(Beginning of Dataset content)
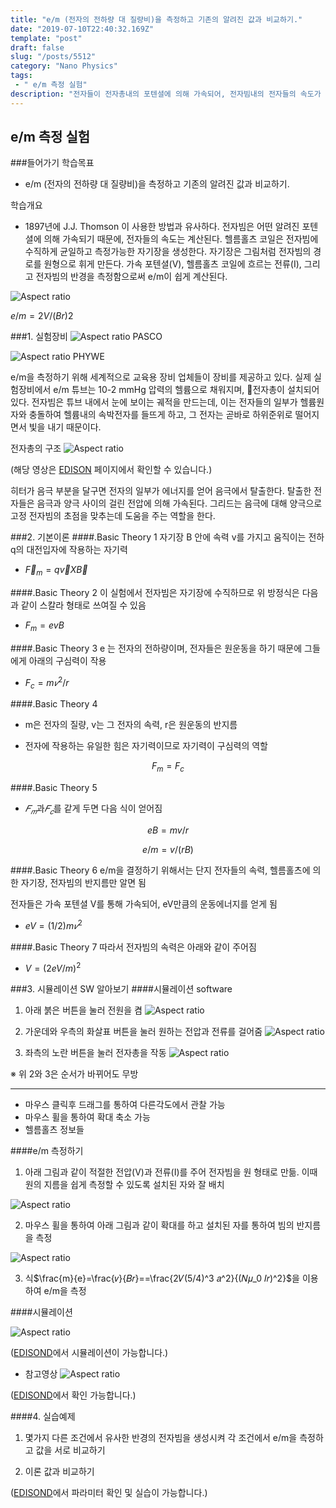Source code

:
 ```yaml
---
title: "e/m (전자의 전하량 대 질량비)을 측정하고 기존의 알려진 값과 비교하기."
date: "2019-07-10T22:40:32.169Z"
template: "post"
draft: false
slug: "/posts/5512"
category: "Nano Physics"
tags: 
 - " e/m 측정 실험"
description: "전자들이 전자총내의 포텐셜에 의해 가속되어, 전자빔내의 전자들의 속도가 결정된다. 헬름홀츠 코일은 전자빔에 수직하게 균일하고 측정가능한 자기장을 생성한다. 이 자기장은 전자빔의 경로를 원형으로 휘게 만든다. 가속 포텐셜(V), 헬름홀츠 코일에 흐르는 전류(I), 그리고 전자빔의 반경을 측정함으로써 e/m이 쉽게 계산된다."
---
```

## e/m 측정 실험
###들어가기
학습목표
- e/m (전자의 전하량 대 질량비)을 측정하고 기존의 알려진 값과 비교하기.

학습개요
- 1897년에 J.J. Thomson 이 사용한 방법과 유사하다. 전자빔은 어떤 알려진 포텐셜에 의해 가속되기 때문에, 전자들의 속도는 계산된다. 헬름홀츠 코일은 전자빔에 수직하게 균일하고 측정가능한 자기장을 생성한다. 자기장은 그림처럼 전자빔의 경로를 원형으로 휘게 만든다. 가속 포텐셜(V), 헬름홀츠 코일에 흐르는 전류(I), 그리고 전자빔의 반경을 측정함으로써 e/m이 쉽게 계산된다.

![Aspect ratio](/media/POST/5512/0.jpg)

$e/m = 2V/(Br)2$

###1. 실험장비
![Aspect ratio](/media/POST/5512/1.jpg)
PASCO

![Aspect ratio](/media/POST/5512/2.jpg)
PHYWE

e/m을 측정하기 위해 세계적으로 교육용 장비 업체들이 장비를 제공하고 있다. 실제 실험장비에서 e/m 튜브는 10-2 mmHg 압력의 헬륨으로 채워지며, 전자총이 설치되어 있다. 전자빔은 튜브 내에서 눈에 보이는 궤적을 만드는데, 이는 전자들의 일부가 헬륨원자와 충돌하여 헬륨내의 속박전자를 들뜨게 하고, 그 전자는 곧바로 하위준위로 떨어지면서 빛을 내기 때문이다.

전자총의 구조
![Aspect ratio](/media/POST/5512/3.jpg)

(해당 영상은 [EDISON](https://www.edison.re.kr/edison-content?p_p_id=edisoncontent_WAR_edisoncontent2016portlet&p_p_lifecycle=0&p_p_state=maximized&p_p_mode=view&p_p_col_id=column-1&p_p_col_count=1&_edisoncontent_WAR_edisoncontent2016portlet_myaction=generalModifyView&_edisoncontent_WAR_edisoncontent2016portlet_contentDiv=2001004&_edisoncontent_WAR_edisoncontent2016portlet_contentSeq=5512) 페이지에서 확인할 수 있습니다.)

히터가 음극 부분을 달구면 전자의 일부가 에너지를 얻어 음극에서 탈출한다. 탈출한 전자들은 음극과 양극 사이의 걸린 전압에 의해 가속된다. 그리드는 음극에 대해 양극으로 고정  전자빔의 초점을 맞추는데 도움을 주는 역할을 한다. 

###2. 기본이론
####.Basic Theory 1
자기장 B 안에 속력 v를 가지고 움직이는 전하 q의 대전입자에 작용하는 자기력

- $\vec{F}_m = q\vec{v} X \vec{B}$

####.Basic Theory 2
이 실험에서 전자빔은 자기장에 수직하므로 위 방정식은 다음과 같이 스칼라 형태로 쓰여질 수 있음

- ${F}_m = ev{B}$

####.Basic Theory 3
e 는 전자의 전하량이며, 전자들은 원운동을 하기 때문에 그들에게 아래의 구심력이 작용

- ${F}_c = m𝑣^2/r$

####.Basic Theory 4
- m은 전자의 질량, v는 그 전자의 속력, r은 원운동의 반지름

- 전자에 작용하는 유일한 힘은 자기력이므로 자기력이 구심력의 역할

$$
{F}_m = {F}_c
$$

####.Basic Theory 5
- $𝐹_𝑚$과$𝐹_𝑐$를 같게 두면 다음 식이 얻어짐

$$
e{B} = mv/r
$$

$$
e/m = v/(r{B})
$$

####.Basic Theory 6
e/m을 결정하기 위해서는 단지 전자들의 속력, 헬름홀츠에 의한 자기장, 전자빔의 반지름만 알면 됨

전자들은 가속 포텐셜 V를 통해 가속되어, eV만큼의 운동에너지를 얻게 됨

- $e{V} = (1/2)m𝑣^2$

####.Basic Theory 7
따라서 전자빔의 속력은 아래와 같이 주어짐

- ${V} = (2e{V}/m)^2$

###3. 시뮬레이션 SW 알아보기
####시뮬레이션 software
1. 아래 붉은 버튼을 눌러 전원을 켬
![Aspect ratio](/media/POST/5512/4-1.jpg)



2. 가운데와 우측의 화살표 버튼을 눌러 원하는 전압과 전류를 걸어줌 
![Aspect ratio](/media/POST/5512/4-2.jpg)



3. 좌측의 노란 버튼을 눌러 전자총을 작동 
![Aspect ratio](/media/POST/5512/4-3.jpg)


※ 위 2와 3은 순서가 바뀌어도 무방

------------------------------------------------------------------------------------------
- 마우스 클릭후 드래그를 통하여 다른각도에서 관찰 가능
- 마우스 휠을 통하여 확대 축소 가능
- 헬름홀츠 정보들


####e/m 측정하기
1. 아래 그림과 같이 적절한 전압(V)과 전류(I)를 주어 전자빔을 원 형태로 만듦. 이때 원의 지름을 쉽게 측정할 수 있도록 설치된 자와 잘 배치

![Aspect ratio](/media/POST/5512/5.jpg)

2. 마우스 휠을 통하여 아래 그림과 같이 확대를 하고 설치된 자를 통하여 빔의 반지름을 측정

![Aspect ratio](/media/POST/5512/5-1.jpg)

3. 식$\frac{m}{e}=\frac{𝑣}{𝐵𝑟}==\frac{2𝑉(5/4)^3 𝑎^2}{(𝑁𝜇_0 𝐼𝑟)^2}$을 이용하여 e/m을 측정


####시뮬레이션

![Aspect ratio](/media/POST/5512/6.jpg)

([EDISOND](https://www.edison.re.kr/edison-content?p_p_id=edisoncontent_WAR_edisoncontent2016portlet&p_p_lifecycle=0&p_p_state=maximized&p_p_mode=view&p_p_col_id=column-1&p_p_col_count=1&_edisoncontent_WAR_edisoncontent2016portlet_myaction=generalModifyView&_edisoncontent_WAR_edisoncontent2016portlet_contentDiv=2001004&_edisoncontent_WAR_edisoncontent2016portlet_contentSeq=5512)에서 시뮬레이션이 가능합니다.)

- 참고영상
![Aspect ratio](/media/POST/5512/7.jpg)

([EDISOND](https://www.edison.re.kr/edison-content?p_p_id=edisoncontent_WAR_edisoncontent2016portlet&p_p_lifecycle=0&p_p_state=maximized&p_p_mode=view&p_p_col_id=column-1&p_p_col_count=1&_edisoncontent_WAR_edisoncontent2016portlet_myaction=generalModifyView&_edisoncontent_WAR_edisoncontent2016portlet_contentDiv=2001004&_edisoncontent_WAR_edisoncontent2016portlet_contentSeq=5512)에서 확인 가능합니다.)



####4. 실습예제
1. 몇가지 다른 조건에서 유사한 반경의 전자빔을 생성시켜 각 조건에서 e/m을 측정하고 값을 서로 비교하기

2. 이론 값과 비교하기

([EDISOND](https://www.edison.re.kr/edison-content?p_p_id=edisoncontent_WAR_edisoncontent2016portlet&p_p_lifecycle=0&p_p_state=maximized&p_p_mode=view&p_p_col_id=column-1&p_p_col_count=1&_edisoncontent_WAR_edisoncontent2016portlet_myaction=generalModifyView&_edisoncontent_WAR_edisoncontent2016portlet_contentDiv=2001004&_edisoncontent_WAR_edisoncontent2016portlet_contentSeq=5512)에서 파라미터 확인 및 실습이 가능합니다.)


















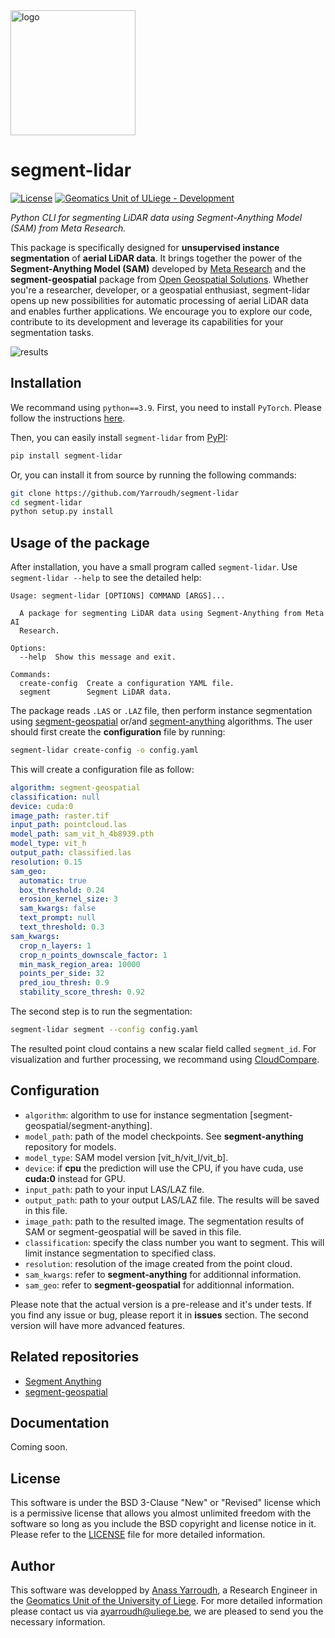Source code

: <img src="https://user-images.githubusercontent.com/72500344/210864557-4078754f-86c1-4e7c-b291-73223bdf4e4d.png" alt="logo" width="200"/>

# segment-lidar
[![License](https://img.shields.io/badge/License-BSD_3--Clause-blue.svg)](https://github.com/Yarroudh/ZRect3D/blob/main/LICENSE)
[![Geomatics Unit of ULiege - Development](https://img.shields.io/badge/Geomatics_Unit_of_ULiege-Development-2ea44f)](http://geomatics.ulg.ac.be/)

*Python CLI for segmenting LiDAR data using Segment-Anything Model (SAM) from Meta Research.*

This package is specifically designed for **unsupervised instance segmentation** of **aerial LiDAR data**. It brings together the power of the **Segment-Anything Model (SAM)** developed by [Meta Research](https://github.com/facebookresearch) and the **segment-geospatial** package from [Open Geospatial Solutions](https://github.com/opengeos). Whether you're a researcher, developer, or a geospatial enthusiast, segment-lidar opens up new possibilities for automatic processing of aerial LiDAR data and enables further applications. We encourage you to explore our code, contribute to its development and leverage its capabilities for your segmentation tasks.

![results](https://github.com/Yarroudh/segment-lidar/assets/72500344/1ed9c405-a305-46ff-827b-a70275733371)


## Installation

We recommand using `python==3.9`. First, you need to install `PyTorch`. Please follow the instructions [here](https://pytorch.org/).

Then, you can easily install `segment-lidar` from [PyPI](https://pypi.org/project/segment-lidar/):

```bash
pip install segment-lidar
```

Or, you can install it from source by running the following commands:

```bash
git clone https://github.com/Yarroudh/segment-lidar
cd segment-lidar
python setup.py install
```

## Usage of the package

After installation, you have a small program called <code>segment-lidar</code>. Use <code>segment-lidar --help</code> to see the detailed help:

```
Usage: segment-lidar [OPTIONS] COMMAND [ARGS]...

  A package for segmenting LiDAR data using Segment-Anything from Meta AI
  Research.

Options:
  --help  Show this message and exit.

Commands:
  create-config  Create a configuration YAML file.
  segment        Segment LiDAR data.
```

The package reads `.LAS` or `.LAZ` file, then perform instance segmentation using [segment-geospatial](https://github.com/opengeos/segment-geospatial) or/and [segment-anything](https://github.com/facebookresearch/segment-anything) algorithms. The user should first create the **configuration** file by running:

```bash
segment-lidar create-config -o config.yaml
```

This will create a configuration file as follow:

```yaml
algorithm: segment-geospatial
classification: null
device: cuda:0
image_path: raster.tif
input_path: pointcloud.las
model_path: sam_vit_h_4b8939.pth
model_type: vit_h
output_path: classified.las
resolution: 0.15
sam_geo:
  automatic: true
  box_threshold: 0.24
  erosion_kernel_size: 3
  sam_kwargs: false
  text_prompt: null
  text_threshold: 0.3
sam_kwargs:
  crop_n_layers: 1
  crop_n_points_downscale_factor: 1
  min_mask_region_area: 10000
  points_per_side: 32
  pred_iou_thresh: 0.9
  stability_score_thresh: 0.92
```

The second step is to run the segmentation:

```bash
segment-lidar segment --config config.yaml
```

The resulted point cloud contains a new scalar field called `segment_id`. For visualization and further processing, we recommand using [CloudCompare](https://www.danielgm.net/cc/).

## Configuration

- `algorithm`: algorithm to use for instance segmentation [segment-geospatial/segment-anything].
- `model_path`: path of the model checkpoints. See **segment-anything** repository for models.
- `model_type`: SAM model version [vit_h/vit_l/vit_b].
- `device`: if **cpu** the prediction will use the CPU, if you have cuda, use **cuda:0** instead for GPU.
- `input_path`: path to your input LAS/LAZ file.
- `output_path`: path to your output LAS/LAZ file. The results will be saved in this file.
- `image_path`: path to the resulted image. The segmentation results of SAM or segment-geospatial will be saved in this file.
- `classification`: specify the class number you want to segment. This will limit instance segmentation to specified class.
- `resolution`: resolution of the image created from the point cloud.
- `sam_kwargs`: refer to **segment-anything** for additionnal information.
- `sam_geo`: refer to **segment-geospatial** for additionnal information.

Please note that the actual version is a pre-release and it's under tests. If you find any issue or bug, please report it in **issues** section. The second version will have more advanced features.

## Related repositories

- [Segment Anything](https://github.com/facebookresearch/segment-anything)
- [segment-geospatial](https://github.com/opengeos/segment-geospatial)

## Documentation

Coming soon.

## License

This software is under the BSD 3-Clause "New" or "Revised" license which is a permissive license that allows you almost unlimited freedom with the software so long as you include the BSD copyright and license notice in it. Please refer to the [LICENSE](https://github.com/Yarroudh/segment-lidar/blob/main/LICENSE) file for more detailed information.

## Author

This software was developped by [Anass Yarroudh](https://www.linkedin.com/in/anass-yarroudh/), a Research Engineer in the [Geomatics Unit of the University of Liege](http://geomatics.ulg.ac.be/fr/home.php).
For more detailed information please contact us via <ayarroudh@uliege.be>, we are pleased to send you the necessary information.

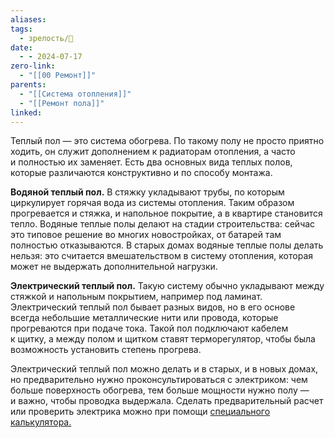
 ```yaml
---
aliases: 
tags:
  - зрелость/🌱
date:
  - - 2024-07-17
zero-link:
  - "[[00 Ремонт]]"
parents:
  - "[[Система отопления]]"
  - "[[Ремонт пола]]"
linked:
---
```

Теплый пол — это система обогрева. По такому полу не просто приятно ходить, он служит дополнением к радиаторам отопления, а часто и полностью их заменяет. Есть два основных вида теплых полов, которые различаются конструктивно и по способу монтажа.

**Водяной теплый пол.** В стяжку укладывают трубы, по которым циркулирует горячая вода из системы отопления. Таким образом прогревается и стяжка, и напольное покрытие, а в квартире становится тепло. Водяные теплые полы делают на стадии строительства: сейчас это типовое решение во многих новостройках, от батарей там полностью отказываются. В старых домах водяные теплые полы делать нельзя: это считается вмешательством в систему отопления, которая может не выдержать дополнительной нагрузки.

**Электрический теплый пол.** Такую систему обычно укладывают между стяжкой и напольным покрытием, например под ламинат. Электрический теплый пол бывает разных видов, но в его основе всегда небольшие металлические нити или провода, которые прогреваются при подаче тока. Такой пол подключают кабелем к щитку, а между полом и щитком ставят терморегулятор, чтобы была возможность установить степень прогрева.

Электрический теплый пол можно делать и в старых, и в новых домах, но предварительно нужно проконсультироваться с электриком: чем больше поверхность обогрева, тем больше мощности нужно полу — и важно, чтобы проводка выдержала. Сделать предварительный расчет или проверить электрика можно при помощи [специального калькулятора.](https://kalk.pro/heating/heating-floor-wire-power/)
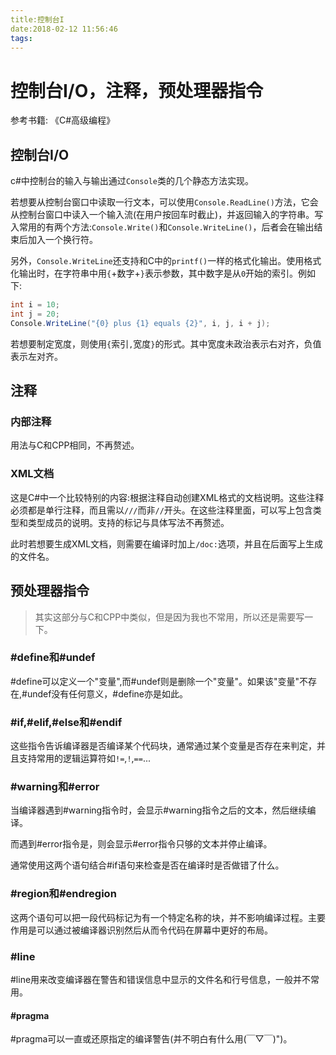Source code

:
 ```yaml
---
title:控制台I
date:2018-02-12 11:56:46
tags:
---
```


# 控制台I/O，注释，预处理器指令

<!--more-->

参考书籍: 《C#高级编程》

## 控制台I/O

c#中控制台的输入与输出通过`Console`类的几个静态方法实现。

若想要从控制台窗口中读取一行文本，可以使用`Console.ReadLine()`方法，它会从控制台窗口中读入一个输入流(在用户按回车时截止)，并返回输入的字符串。写入常用的有两个方法:`Console.Write()`和`Console.WriteLine()`，后者会在输出结束后加入一个换行符。

另外，`Console.WriteLine`还支持和C中的`printf()`一样的格式化输出。使用格式化输出时，在字符串中用`{`+数字+`}`表示参数，其中数字是从`0`开始的索引。例如下:
```CS
int i = 10;
int j = 20;
Console.WriteLine("{0} plus {1} equals {2}", i, j, i + j);
```
若想要制定宽度，则使用`{`索引`,`宽度`}`的形式。其中宽度未政治表示右对齐，负值表示左对齐。

## 注释
### 内部注释

用法与C和CPP相同，不再赘述。

### XML文档

这是C#中一个比较特别的内容:根据注释自动创建XML格式的文档说明。这些注释必须都是单行注释，而且需以`///`而非`//`开头。在这些注释里面，可以写上包含类型和类型成员的说明。支持的标记与具体写法不再赘述。

此时若想要生成XML文档，则需要在编译时加上`/doc:`选项，并且在后面写上生成的文件名。

## 预处理器指令

> 其实这部分与C和CPP中类似，但是因为我也不常用，所以还是需要写一下。

### #define和#undef
#define可以定义一个"变量",而#undef则是删除一个"变量"。如果该"变量"不存在,#undef没有任何意义，#define亦是如此。

### #if,#elif,#else和#endif

这些指令告诉编译器是否编译某个代码块，通常通过某个变量是否存在来判定，并且支持常用的逻辑运算符如`!=`,`!`,`==`...

### #warning和#error

当编译器遇到#warning指令时，会显示#warning指令之后的文本，然后继续编译。

而遇到#error指令是，则会显示#error指令只够的文本并停止编译。

通常使用这两个语句结合#if语句来检查是否在编译时是否做错了什么。

### #region和#endregion

这两个语句可以把一段代码标记为有一个特定名称的块，并不影响编译过程。主要作用是可以通过被编译器识别然后从而令代码在屏幕中更好的布局。

### #line

#line用来改变编译器在警告和错误信息中显示的文件名和行号信息，一般并不常用。

#### #pragma

#pragma可以一直或还原指定的编译警告(并不明白有什么用(￣▽￣)")。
(End of Dataset content)
### [How to complete this task]
Copy every line in the entries above that has the string "домах" in it.

### [Completed exercise]
**Водяной теплый пол.** В стяжку укладывают трубы, по которым циркулирует горячая вода из системы отопления. Таким образом прогревается и стяжка, и напольное покрытие, а в квартире становится тепло. Водяные теплые полы делают на стадии строительства: сейчас это типовое решение во многих новостройках, от батарей там полностью отказываются. В старых домах водяные теплые полы делать нельзя: это считается вмешательством в систему отопления, которая может не выдержать дополнительной нагрузки.
Электрический теплый пол можно делать и в старых, и в новых домах, но предварительно нужно проконсультироваться с электриком: чем больше поверхность обогрева, тем больше мощности нужно полу — и важно, чтобы проводка выдержала. Сделать предварительный расчет или проверить электрика можно при помощи [специального калькулятора.](https://kalk.pro/heating/heating-floor-wire-power/)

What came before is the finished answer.